The Window by the Train

I can hear them going at it through the walls: the bed thumping, thumping with a steady rhythm, the grunts he makes, the awkward little awww baby’s she groans every now and then. My sister can moan like a porn star. “I don’t fake it,” she’ll brag to anyone who’ll listen. “If I’m with a guy and he’s doing a shitty job, I’m gonna tell him.”

“This one time, this guy – and you gotta know that I’m not that judgemental, I’m really not. Like, if you’re kinda shitty, but you tried real hard, well, okay. I can live with that. You get an “A” for effort. But this one guy… he was just, he was just something else.”

From the way things are sounding, Thomas over in the next room is doing alright. The two of them have been dating for about a week, and according to Zoe they are very much in love. His divorce was finalized a few days ago, but she wasn’t a rebound; they have a special connection. “Like, they got married at 16 anyways,” Zoe says. “People that get married at sixteen are supposed to get divorced at twenty-seven. Tom is right on track when you really think about it.”

The thumping is picking up, growing more urgent. “I’m an animal,” he yells in a voice loud enough for me to hear. I try not to laugh.

“Here, let’s flip. Yeah, like that. Like—”

“Oh. Oh. Oh. Ohhhh.”

Oh god. I don’t want to hear this.

I make my way to the living room. Turn on our old, dusty TV and flip through the channels. At two in the morning, there’s not much left to watch other than infomercials on TLC. I try to concentrate on the Slap Chop guy. I would even turn the volume up, but I don’t want the neighbours to complain.

Zoe is two years older than me, but you wouldn’t guess it, most people don’t. Most people don’t even think we’re related. She’s got short black hair that’s always a little greasy. She dyed the tips pink about a month ago, and it suits her. My hair’s long and brown. I’ve never even dyed it. I don’t think any of us really remember Zoe’s natural hair colour.

The moans and the thumping stop. I can hear Zoe say, “That was a good one.” The door clicks open and out she comes. She walks over to the fridge and fumbles around. I can hear her tearing open a cardboard box, the beeping of the oven as she sets the temperature and slides something in, and the sound of her bare feet padding on the floor.

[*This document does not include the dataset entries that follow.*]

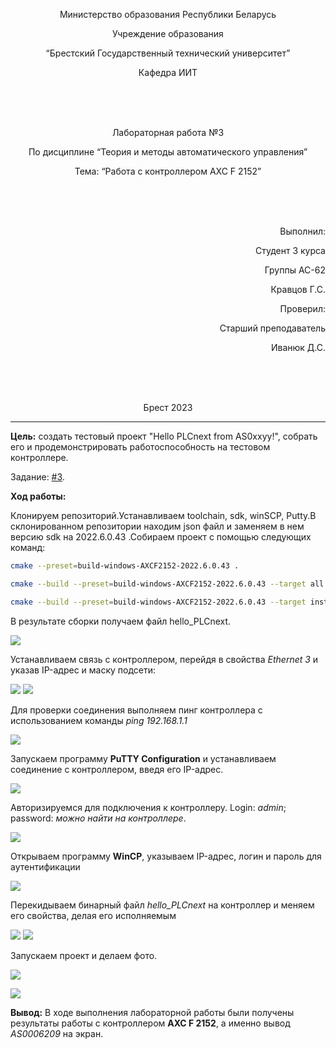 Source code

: ﻿<p align="center"> Министерство образования Республики Беларусь</p>
<p align="center">Учреждение образования</p>
<p align="center">“Брестский Государственный технический университет”</p>
<p align="center">Кафедра ИИТ</p>
<br><br><br>
<p align="center">Лабораторная работа №3</p>
<p align="center">По дисциплине “Теория и методы автоматического управления”</p>
<p align="center">Тема: “Работа с контроллером AXC F 2152”</p>
<br><br><br>
<p align="right">Выполнил:</p>
<p align="right">Студент 3 курса</p>
<p align="right">Группы АС-62</p>
<p align="right">Кравцов Г.С.</p>
<p align="right">Проверил:</p>
<p align="right">Старший преподаватель</p>
<p align="right">Иванюк Д.С.</p>
<br><br><br>
<p align="center">Брест 2023</p>

---
<p> <strong>Цель:</strong> создать тестовый проект "Hello PLCnext from AS0xxyy!", собрать его и продемонстрировать работоспособность на тестовом контроллере.</p> 

Задание: [#3](../../../../tasks/task_03/readme.md).
<p> <strong>Ход работы:</strong> </p>
<p>Клонируем репозиторий.Устанавливаем toolchain, sdk, winSCP, Putty.В склонированном репозитории находим json файл и заменяем в нем версию sdk на 2022.6.0.43 .Собираем проект с помощью следующих команд:</p>

 ``` bash
cmake --preset=build-windows-AXCF2152-2022.6.0.43 .
```


 ``` bash
cmake --build --preset=build-windows-AXCF2152-2022.6.0.43 --target all .
```



 ``` bash
cmake --build --preset=build-windows-AXCF2152-2022.6.0.43 --target install .
```

<p>В результате сборки получаем файл <em></em>hello_PLCnext.</p>

![](images/binary_file.jpg)  

<p>Устанавливаем связь с контроллером, перейдя в свойства <em>Ethernet 3</em> и указав IP-адрес и маску подсети:</p>


![](images/connect.jpg)
![](images/connectionIP.jpg)  

<p>Для проверки соединения выполняем пинг контроллера с использованием команды <em>ping 192.168.1.1</em></p>

![](images/check_connection.jpg)  

<p>Запускаем программу <strong>PuTTY Configuration</strong> и устанавливаем соединение с контроллером, введя его IP-адрес.</p>

![](images/putty_connect.jpg) 

<p>Авторизируемся для подключения к контроллеру. Login: <em>admin</em>; password: <em>можно найти на контроллере</em>.</p>

![](images/putty_login.jpg) 

<p>Открываем программу <strong>WinCP</strong>, указываем IP-адрес, логин и пароль для аутентификации</p>

![](images/winSCP_log.jpg) 

<p>Перекидываем бинарный файл <em>hello_PLCnext </em> на контроллер и меняем его свойства, делая его исполняемым</p>

![](images/winSCP.jpg) 
![](images/add_executable.jpg) 

<p>Запускаем проект и делаем фото.</p>

![](images/proof_screenshot.jpg) 

![](images/proof_laptop.jpg) 

<p> <strong> Вывод:</strong> В ходе выполнения лабораторной работы были получены результаты работы с контроллером <strong>AXC F 2152</strong>, а именно вывод <em>AS0006209</em> на экран.</p>
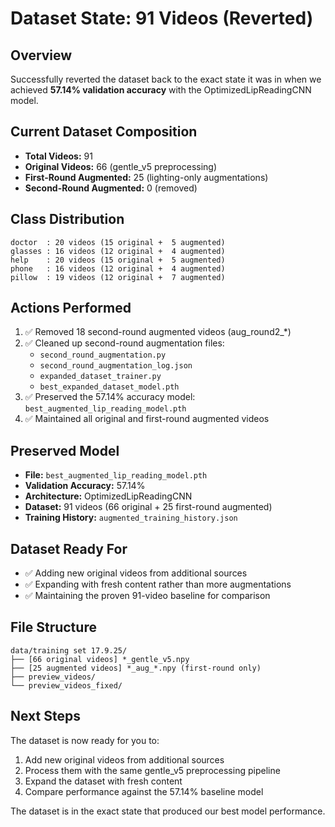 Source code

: # Dataset State: 91 Videos (Reverted)

## Overview
Successfully reverted the dataset back to the exact state it was in when we achieved **57.14% validation accuracy** with the OptimizedLipReadingCNN model.

## Current Dataset Composition
- **Total Videos:** 91
- **Original Videos:** 66 (gentle_v5 preprocessing)
- **First-Round Augmented:** 25 (lighting-only augmentations)
- **Second-Round Augmented:** 0 (removed)

## Class Distribution
```
doctor  : 20 videos (15 original +  5 augmented)
glasses : 16 videos (12 original +  4 augmented)
help    : 20 videos (15 original +  5 augmented)
phone   : 16 videos (12 original +  4 augmented)
pillow  : 19 videos (12 original +  7 augmented)
```

## Actions Performed
1. ✅ Removed 18 second-round augmented videos (aug_round2_*)
2. ✅ Cleaned up second-round augmentation files:
   - `second_round_augmentation.py`
   - `second_round_augmentation_log.json`
   - `expanded_dataset_trainer.py`
   - `best_expanded_dataset_model.pth`
3. ✅ Preserved the 57.14% accuracy model: `best_augmented_lip_reading_model.pth`
4. ✅ Maintained all original and first-round augmented videos

## Preserved Model
- **File:** `best_augmented_lip_reading_model.pth`
- **Validation Accuracy:** 57.14%
- **Architecture:** OptimizedLipReadingCNN
- **Dataset:** 91 videos (66 original + 25 first-round augmented)
- **Training History:** `augmented_training_history.json`

## Dataset Ready For
- ✅ Adding new original videos from additional sources
- ✅ Expanding with fresh content rather than more augmentations
- ✅ Maintaining the proven 91-video baseline for comparison

## File Structure
```
data/training set 17.9.25/
├── [66 original videos] *_gentle_v5.npy
├── [25 augmented videos] *_aug_*.npy (first-round only)
├── preview_videos/
└── preview_videos_fixed/
```

## Next Steps
The dataset is now ready for you to:
1. Add new original videos from additional sources
2. Process them with the same gentle_v5 preprocessing pipeline
3. Expand the dataset with fresh content
4. Compare performance against the 57.14% baseline model

The dataset is in the exact state that produced our best model performance.
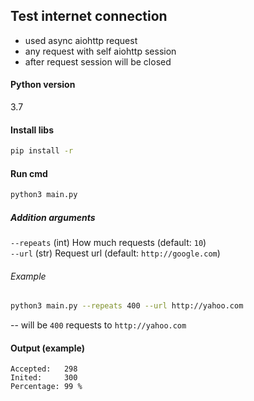 ## Test internet connection

* used async aiohttp request  
* any request with self aiohttp session  
* after request session will be closed  

#### Python version
3.7

#### Install libs
```bash
pip install -r
```

#### Run cmd
```bash
python3 main.py
```

##### Addition arguments
`--repeats` (int) How much requests (default: `10`)  
`--url` (str) Request url  (default: `http://google.com`)  

###### Example
```bash
python3 main.py --repeats 400 --url http://yahoo.com
```

-- will be `400` requests to `http://yahoo.com`

#### Output (example)
```text
Accepted:   298
Inited:     300
Percentage: 99 %
``` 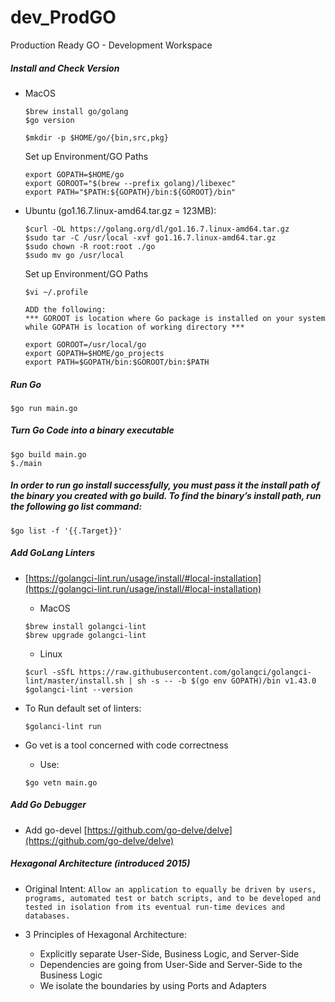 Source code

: # dev_ProdGO
Production Ready GO - Development Workspace

##### Install and Check Version
- MacOS
  ```
  $brew install go/golang
  $go version
  
  $mkdir -p $HOME/go/{bin,src,pkg}
  ```
  Set up Environment/GO Paths
  ```
  export GOPATH=$HOME/go
  export GOROOT="$(brew --prefix golang)/libexec"
  export PATH="$PATH:${GOPATH}/bin:${GOROOT}/bin"
  ```

- Ubuntu (go1.16.7.linux-amd64.tar.gz = 123MB):
  ```
  $curl -OL https://golang.org/dl/go1.16.7.linux-amd64.tar.gz
  $sudo tar -C /usr/local -xvf go1.16.7.linux-amd64.tar.gz
  $sudo chown -R root:root ./go
  $sudo mv go /usr/local
  ```
  Set up Environment/GO Paths
  ```
  $vi ~/.profile
  
  ADD the following: 
  *** GOROOT is location where Go package is installed on your system while GOPATH is location of working directory ***

  export GOROOT=/usr/local/go
  export GOPATH=$HOME/go_projects
  export PATH=$GOPATH/bin:$GOROOT/bin:$PATH
  ```

##### Run Go
```
$go run main.go
```

##### Turn Go Code into a binary executable
```
$go build main.go
$./main
```
##### In order to run go install successfully, you must pass it the install path of the binary you created with go build. To find the binary’s install path, run the following go list command: 
```
$go list -f '{{.Target}}'
```

##### Add GoLang Linters
- [https://golangci-lint.run/usage/install/#local-installation](https://golangci-lint.run/usage/install/#local-installation) <br/>
  - MacOS 
  ```
  $brew install golangci-lint
  $brew upgrade golangci-lint
  ```

  - Linux
  ```
  $curl -sSfL https://raw.githubusercontent.com/golangci/golangci-lint/master/install.sh | sh -s -- -b $(go env GOPATH)/bin v1.43.0
  $golangci-lint --version
  ```

- To Run default set of linters:
  ```
  $golanci-lint run
  ```

- Go vet is a tool concerned with code correctness
  - Use:
  ```
  $go vetn main.go
  ```
  
##### Add Go Debugger
- Add go-devel
  [https://github.com/go-delve/delve](https://github.com/go-delve/delve) <br/>

##### Hexagonal Architecture (introduced 2015)
- Original Intent:
  `Allow an application to equally be driven by users, programs, automated test or batch scripts, and to be developed and tested in isolation from its eventual run-time devices and databases.` <br/>

- 3 Principles of Hexagonal Architecture:
  - Explicitly separate User-Side, Business Logic, and Server-Side
  - Dependencies are going from User-Side and Server-Side to the Business Logic
  - We isolate the boundaries by using Ports and Adapters
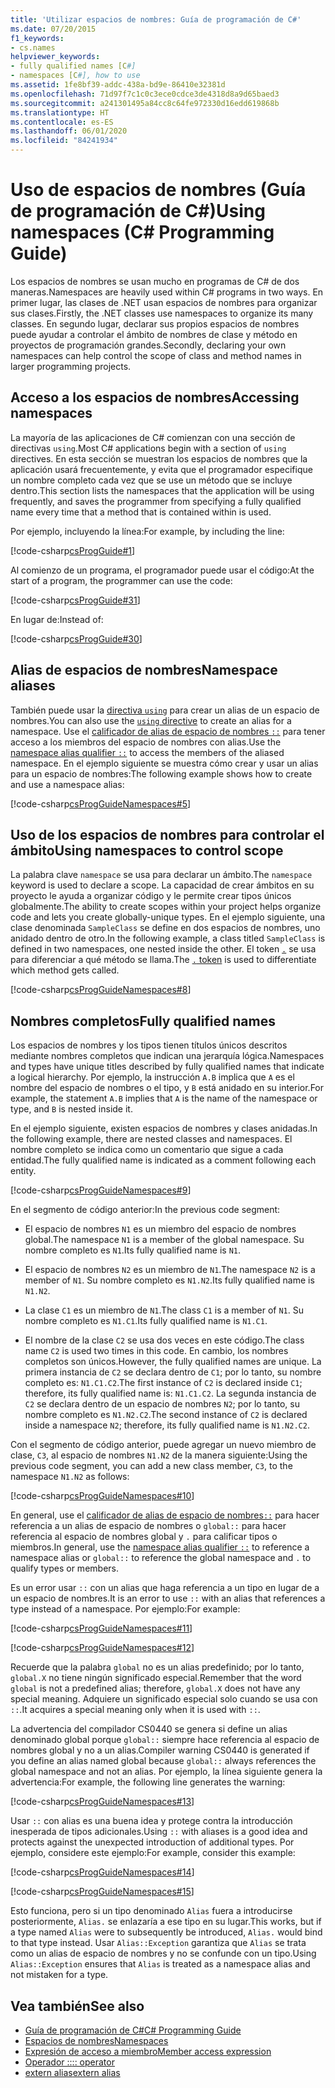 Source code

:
 ```yaml
---
title: 'Utilizar espacios de nombres: Guía de programación de C#'
ms.date: 07/20/2015
f1_keywords:
- cs.names
helpviewer_keywords:
- fully qualified names [C#]
- namespaces [C#], how to use
ms.assetid: 1fe8bf39-addc-438a-bd9e-86410e32381d
ms.openlocfilehash: 71d97f7c1c0c3ece0cdce3de4318d8a9d65baed3
ms.sourcegitcommit: a241301495a84cc8c64fe972330d16edd619868b
ms.translationtype: HT
ms.contentlocale: es-ES
ms.lasthandoff: 06/01/2020
ms.locfileid: "84241934"
---
```

# <a name="using-namespaces-c-programming-guide"></a><span data-ttu-id="79548-102">Uso de espacios de nombres (Guía de programación de C#)</span><span class="sxs-lookup"><span data-stu-id="79548-102">Using namespaces (C# Programming Guide)</span></span>

<span data-ttu-id="79548-103">Los espacios de nombres se usan mucho en programas de C# de dos maneras.</span><span class="sxs-lookup"><span data-stu-id="79548-103">Namespaces are heavily used within C# programs in two ways.</span></span> <span data-ttu-id="79548-104">En primer lugar, las clases de .NET usan espacios de nombres para organizar sus clases.</span><span class="sxs-lookup"><span data-stu-id="79548-104">Firstly, the .NET classes use namespaces to organize its many classes.</span></span> <span data-ttu-id="79548-105">En segundo lugar, declarar sus propios espacios de nombres puede ayudar a controlar el ámbito de nombres de clase y método en proyectos de programación grandes.</span><span class="sxs-lookup"><span data-stu-id="79548-105">Secondly, declaring your own namespaces can help control the scope of class and method names in larger programming projects.</span></span>  
  
## <a name="accessing-namespaces"></a><span data-ttu-id="79548-106">Acceso a los espacios de nombres</span><span class="sxs-lookup"><span data-stu-id="79548-106">Accessing namespaces</span></span>

 <span data-ttu-id="79548-107">La mayoría de las aplicaciones de C# comienzan con una sección de directivas `using`.</span><span class="sxs-lookup"><span data-stu-id="79548-107">Most C# applications begin with a section of `using` directives.</span></span> <span data-ttu-id="79548-108">En esta sección se muestran los espacios de nombres que la aplicación usará frecuentemente, y evita que el programador especifique un nombre completo cada vez que se use un método que se incluye dentro.</span><span class="sxs-lookup"><span data-stu-id="79548-108">This section lists the namespaces that the application will be using frequently, and saves the programmer from specifying a fully qualified name every time that a method that is contained within is used.</span></span>  
  
 <span data-ttu-id="79548-109">Por ejemplo, incluyendo la línea:</span><span class="sxs-lookup"><span data-stu-id="79548-109">For example, by including the line:</span></span>  
  
 [!code-csharp[csProgGuide#1](~/samples/snippets/csharp/VS_Snippets_VBCSharp/csProgGuide/CS/using.cs#1)]  
  
 <span data-ttu-id="79548-110">Al comienzo de un programa, el programador puede usar el código:</span><span class="sxs-lookup"><span data-stu-id="79548-110">At the start of a program, the programmer can use the code:</span></span>  
  
 [!code-csharp[csProgGuide#31](~/samples/snippets/csharp/VS_Snippets_VBCSharp/csProgGuide/CS/progGuide.cs#31)]  
  
 <span data-ttu-id="79548-111">En lugar de:</span><span class="sxs-lookup"><span data-stu-id="79548-111">Instead of:</span></span>  
  
 [!code-csharp[csProgGuide#30](~/samples/snippets/csharp/VS_Snippets_VBCSharp/csProgGuide/CS/progGuide.cs#30)]  
  
## <a name="namespace-aliases"></a><span data-ttu-id="79548-112">Alias de espacios de nombres</span><span class="sxs-lookup"><span data-stu-id="79548-112">Namespace aliases</span></span>

 <span data-ttu-id="79548-113">También puede usar la [directiva `using`](../../language-reference/keywords/using-directive.md) para crear un alias de un espacio de nombres.</span><span class="sxs-lookup"><span data-stu-id="79548-113">You can also use the [`using` directive](../../language-reference/keywords/using-directive.md) to create an alias for a namespace.</span></span> <span data-ttu-id="79548-114">Use el [calificador de alias de espacio de nombres `::`](../../language-reference/operators/namespace-alias-qualifier.md) para tener acceso a los miembros del espacio de nombres con alias.</span><span class="sxs-lookup"><span data-stu-id="79548-114">Use the [namespace alias qualifier `::`](../../language-reference/operators/namespace-alias-qualifier.md) to access the members of the aliased namespace.</span></span> <span data-ttu-id="79548-115">En el ejemplo siguiente se muestra cómo crear y usar un alias para un espacio de nombres:</span><span class="sxs-lookup"><span data-stu-id="79548-115">The following example shows how to create and use a namespace alias:</span></span>
  
[!code-csharp[csProgGuideNamespaces#5](~/samples/snippets/csharp/VS_Snippets_VBCSharp/csProgGuideNamespaces/CS/Namespaces.cs#5)]
  
## <a name="using-namespaces-to-control-scope"></a><span data-ttu-id="79548-116">Uso de los espacios de nombres para controlar el ámbito</span><span class="sxs-lookup"><span data-stu-id="79548-116">Using namespaces to control scope</span></span>

 <span data-ttu-id="79548-117">La palabra clave `namespace` se usa para declarar un ámbito.</span><span class="sxs-lookup"><span data-stu-id="79548-117">The `namespace` keyword is used to declare a scope.</span></span> <span data-ttu-id="79548-118">La capacidad de crear ámbitos en su proyecto le ayuda a organizar código y le permite crear tipos únicos globalmente.</span><span class="sxs-lookup"><span data-stu-id="79548-118">The ability to create scopes within your project helps organize code and lets you create globally-unique types.</span></span> <span data-ttu-id="79548-119">En el ejemplo siguiente, una clase denominada `SampleClass` se define en dos espacios de nombres, uno anidado dentro de otro.</span><span class="sxs-lookup"><span data-stu-id="79548-119">In the following example, a class titled `SampleClass` is defined in two namespaces, one nested inside the other.</span></span> <span data-ttu-id="79548-120">El token [`.`](../../language-reference/operators/member-access-operators.md#member-access-expression-) se usa para diferenciar a qué método se llama.</span><span class="sxs-lookup"><span data-stu-id="79548-120">The [`.` token](../../language-reference/operators/member-access-operators.md#member-access-expression-) is used to differentiate which method gets called.</span></span>  
  
 [!code-csharp[csProgGuideNamespaces#8](~/samples/snippets/csharp/VS_Snippets_VBCSharp/csProgGuideNamespaces/CS/Namespaces.cs#8)]  
  
## <a name="fully-qualified-names"></a><span data-ttu-id="79548-121">Nombres completos</span><span class="sxs-lookup"><span data-stu-id="79548-121">Fully qualified names</span></span>

 <span data-ttu-id="79548-122">Los espacios de nombres y los tipos tienen títulos únicos descritos mediante nombres completos que indican una jerarquía lógica.</span><span class="sxs-lookup"><span data-stu-id="79548-122">Namespaces and types have unique titles described by fully qualified names that indicate a logical hierarchy.</span></span> <span data-ttu-id="79548-123">Por ejemplo, la instrucción `A.B` implica que `A` es el nombre del espacio de nombres o el tipo, y `B` está anidado en su interior.</span><span class="sxs-lookup"><span data-stu-id="79548-123">For example, the statement `A.B` implies that `A` is the name of the namespace or type, and `B` is nested inside it.</span></span>  
  
 <span data-ttu-id="79548-124">En el ejemplo siguiente, existen espacios de nombres y clases anidadas.</span><span class="sxs-lookup"><span data-stu-id="79548-124">In the following example, there are nested classes and namespaces.</span></span> <span data-ttu-id="79548-125">El nombre completo se indica como un comentario que sigue a cada entidad.</span><span class="sxs-lookup"><span data-stu-id="79548-125">The fully qualified name is indicated as a comment following each entity.</span></span>  
  
 [!code-csharp[csProgGuideNamespaces#9](~/samples/snippets/csharp/VS_Snippets_VBCSharp/csProgGuideNamespaces/CS/Namespaces.cs#9)]  
  
 <span data-ttu-id="79548-126">En el segmento de código anterior:</span><span class="sxs-lookup"><span data-stu-id="79548-126">In the previous code segment:</span></span>  
  
- <span data-ttu-id="79548-127">El espacio de nombres `N1` es un miembro del espacio de nombres global.</span><span class="sxs-lookup"><span data-stu-id="79548-127">The namespace `N1` is a member of the global namespace.</span></span> <span data-ttu-id="79548-128">Su nombre completo es `N1`.</span><span class="sxs-lookup"><span data-stu-id="79548-128">Its fully qualified name is `N1`.</span></span>  
  
- <span data-ttu-id="79548-129">El espacio de nombres `N2` es un miembro de `N1`.</span><span class="sxs-lookup"><span data-stu-id="79548-129">The namespace `N2` is a member of `N1`.</span></span> <span data-ttu-id="79548-130">Su nombre completo es `N1.N2`.</span><span class="sxs-lookup"><span data-stu-id="79548-130">Its fully qualified name is `N1.N2`.</span></span>  
  
- <span data-ttu-id="79548-131">La clase `C1` es un miembro de `N1`.</span><span class="sxs-lookup"><span data-stu-id="79548-131">The class `C1` is a member of `N1`.</span></span> <span data-ttu-id="79548-132">Su nombre completo es `N1.C1`.</span><span class="sxs-lookup"><span data-stu-id="79548-132">Its fully qualified name is `N1.C1`.</span></span>  
  
- <span data-ttu-id="79548-133">El nombre de la clase `C2` se usa dos veces en este código.</span><span class="sxs-lookup"><span data-stu-id="79548-133">The class name `C2` is used two times in this code.</span></span> <span data-ttu-id="79548-134">En cambio, los nombres completos son únicos.</span><span class="sxs-lookup"><span data-stu-id="79548-134">However, the fully qualified names are unique.</span></span> <span data-ttu-id="79548-135">La primera instancia de `C2` se declara dentro de `C1`; por lo tanto, su nombre completo es: `N1.C1.C2`.</span><span class="sxs-lookup"><span data-stu-id="79548-135">The first instance of `C2` is declared inside `C1`; therefore, its fully qualified name is: `N1.C1.C2`.</span></span> <span data-ttu-id="79548-136">La segunda instancia de `C2` se declara dentro de un espacio de nombres `N2`; por lo tanto, su nombre completo es `N1.N2.C2`.</span><span class="sxs-lookup"><span data-stu-id="79548-136">The second instance of `C2` is declared inside a namespace `N2`; therefore, its fully qualified name is `N1.N2.C2`.</span></span>  
  
 <span data-ttu-id="79548-137">Con el segmento de código anterior, puede agregar un nuevo miembro de clase, `C3`, al espacio de nombres `N1.N2` de la manera siguiente:</span><span class="sxs-lookup"><span data-stu-id="79548-137">Using the previous code segment, you can add a new class member, `C3`, to the namespace `N1.N2` as follows:</span></span>  
  
 [!code-csharp[csProgGuideNamespaces#10](~/samples/snippets/csharp/VS_Snippets_VBCSharp/csProgGuideNamespaces/CS/Namespaces.cs#10)]  
  
 <span data-ttu-id="79548-138">En general, use el [calificador de alias de espacio de nombres`::`](../../language-reference/operators/namespace-alias-qualifier.md) para hacer referencia a un alias de espacio de nombres o `global::` para hacer referencia al espacio de nombres global y `.` para calificar tipos o miembros.</span><span class="sxs-lookup"><span data-stu-id="79548-138">In general, use the [namespace alias qualifier `::`](../../language-reference/operators/namespace-alias-qualifier.md) to reference a namespace alias or `global::` to reference the global namespace and `.` to qualify types or members.</span></span>  
  
 <span data-ttu-id="79548-139">Es un error usar `::` con un alias que haga referencia a un tipo en lugar de a un espacio de nombres.</span><span class="sxs-lookup"><span data-stu-id="79548-139">It is an error to use `::` with an alias that references a type instead of a namespace.</span></span> <span data-ttu-id="79548-140">Por ejemplo:</span><span class="sxs-lookup"><span data-stu-id="79548-140">For example:</span></span>  
  
 [!code-csharp[csProgGuideNamespaces#11](~/samples/snippets/csharp/VS_Snippets_VBCSharp/csProgGuideNamespaces/CS/Namespaces2.cs#11)]  
  
 [!code-csharp[csProgGuideNamespaces#12](~/samples/snippets/csharp/VS_Snippets_VBCSharp/csProgGuideNamespaces/CS/Namespaces2.cs#12)]  
  
 <span data-ttu-id="79548-141">Recuerde que la palabra `global` no es un alias predefinido; por lo tanto, `global.X` no tiene ningún significado especial.</span><span class="sxs-lookup"><span data-stu-id="79548-141">Remember that the word `global` is not a predefined alias; therefore, `global.X` does not have any special meaning.</span></span> <span data-ttu-id="79548-142">Adquiere un significado especial solo cuando se usa con `::`.</span><span class="sxs-lookup"><span data-stu-id="79548-142">It acquires a special meaning only when it is used with `::`.</span></span>  
  
 <span data-ttu-id="79548-143">La advertencia del compilador CS0440 se genera si define un alias denominado global porque `global::` siempre hace referencia al espacio de nombres global y no a un alias.</span><span class="sxs-lookup"><span data-stu-id="79548-143">Compiler warning CS0440 is generated if you define an alias named global because `global::` always references the global namespace and not an alias.</span></span> <span data-ttu-id="79548-144">Por ejemplo, la línea siguiente genera la advertencia:</span><span class="sxs-lookup"><span data-stu-id="79548-144">For example, the following line generates the warning:</span></span>  
  
 [!code-csharp[csProgGuideNamespaces#13](~/samples/snippets/csharp/VS_Snippets_VBCSharp/csProgGuideNamespaces/CS/Namespaces2.cs#13)]  
  
 <span data-ttu-id="79548-145">Usar `::` con alias es una buena idea y protege contra la introducción inesperada de tipos adicionales.</span><span class="sxs-lookup"><span data-stu-id="79548-145">Using `::` with aliases is a good idea and protects against the unexpected introduction of additional types.</span></span> <span data-ttu-id="79548-146">Por ejemplo, considere este ejemplo:</span><span class="sxs-lookup"><span data-stu-id="79548-146">For example, consider this example:</span></span>  
  
 [!code-csharp[csProgGuideNamespaces#14](~/samples/snippets/csharp/VS_Snippets_VBCSharp/csProgGuideNamespaces/CS/Namespaces.cs#14)]  
  
 [!code-csharp[csProgGuideNamespaces#15](~/samples/snippets/csharp/VS_Snippets_VBCSharp/csProgGuideNamespaces/CS/Namespaces.cs#15)]  
  
 <span data-ttu-id="79548-147">Esto funciona, pero si un tipo denominado `Alias` fuera a introducirse posteriormente, `Alias.` se enlazaría a ese tipo en su lugar.</span><span class="sxs-lookup"><span data-stu-id="79548-147">This works, but if a type named `Alias` were to subsequently be introduced, `Alias.` would bind to that type instead.</span></span> <span data-ttu-id="79548-148">Usar `Alias::Exception` garantiza que `Alias` se trata como un alias de espacio de nombres y no se confunde con un tipo.</span><span class="sxs-lookup"><span data-stu-id="79548-148">Using `Alias::Exception` ensures that `Alias` is treated as a namespace alias and not mistaken for a type.</span></span>  

## <a name="see-also"></a><span data-ttu-id="79548-149">Vea también</span><span class="sxs-lookup"><span data-stu-id="79548-149">See also</span></span>

- [<span data-ttu-id="79548-150">Guía de programación de C#</span><span class="sxs-lookup"><span data-stu-id="79548-150">C# Programming Guide</span></span>](../index.md)
- [<span data-ttu-id="79548-151">Espacios de nombres</span><span class="sxs-lookup"><span data-stu-id="79548-151">Namespaces</span></span>](./index.md)
- [<span data-ttu-id="79548-152">Expresión de acceso a miembro</span><span class="sxs-lookup"><span data-stu-id="79548-152">Member access expression</span></span>](../../language-reference/operators/member-access-operators.md#member-access-expression-)
- [<span data-ttu-id="79548-153">Operador ::</span><span class="sxs-lookup"><span data-stu-id="79548-153">:: operator</span></span>](../../language-reference/operators/namespace-alias-qualifier.md)
- [<span data-ttu-id="79548-154">extern alias</span><span class="sxs-lookup"><span data-stu-id="79548-154">extern alias</span></span>](../../language-reference/keywords/extern-alias.md)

“You want some pizza?” I turn around to see her standing there in her blue polka-dot house coat, her hair sticking on end like an electrocuted porcupine.

“Nah, I’m good.”


About half-way back to the kitchen she stops, pauses and turns around. I can hear the excitement in her movements.

“Jennnnz,” Her voice is a couple of pitches higher. “Jen, I forgot to tell you.”

She pauses.

“I talked to Andrew.”


“You have a date this Saturday.”

A huge part of me wants to squeal, run to her and jump up and down. The way we used to when I was twelve and we were best friends.

“What’s wrong? I thought you’d be happy.”

“Oh, yeah. I am. Thanks so much Zo, it’s really sweet of you.”

Zoe looks a little defeated. She wanders back. Closes the door. I keep watching infomercials.

I am happy. Of course I am. I haven’t really dated much, so this is kind of a big deal. Zoe’s always telling me I need to get laid. That twenty-five and no sex is not cool and that I’m too damn pretty to be a virgin.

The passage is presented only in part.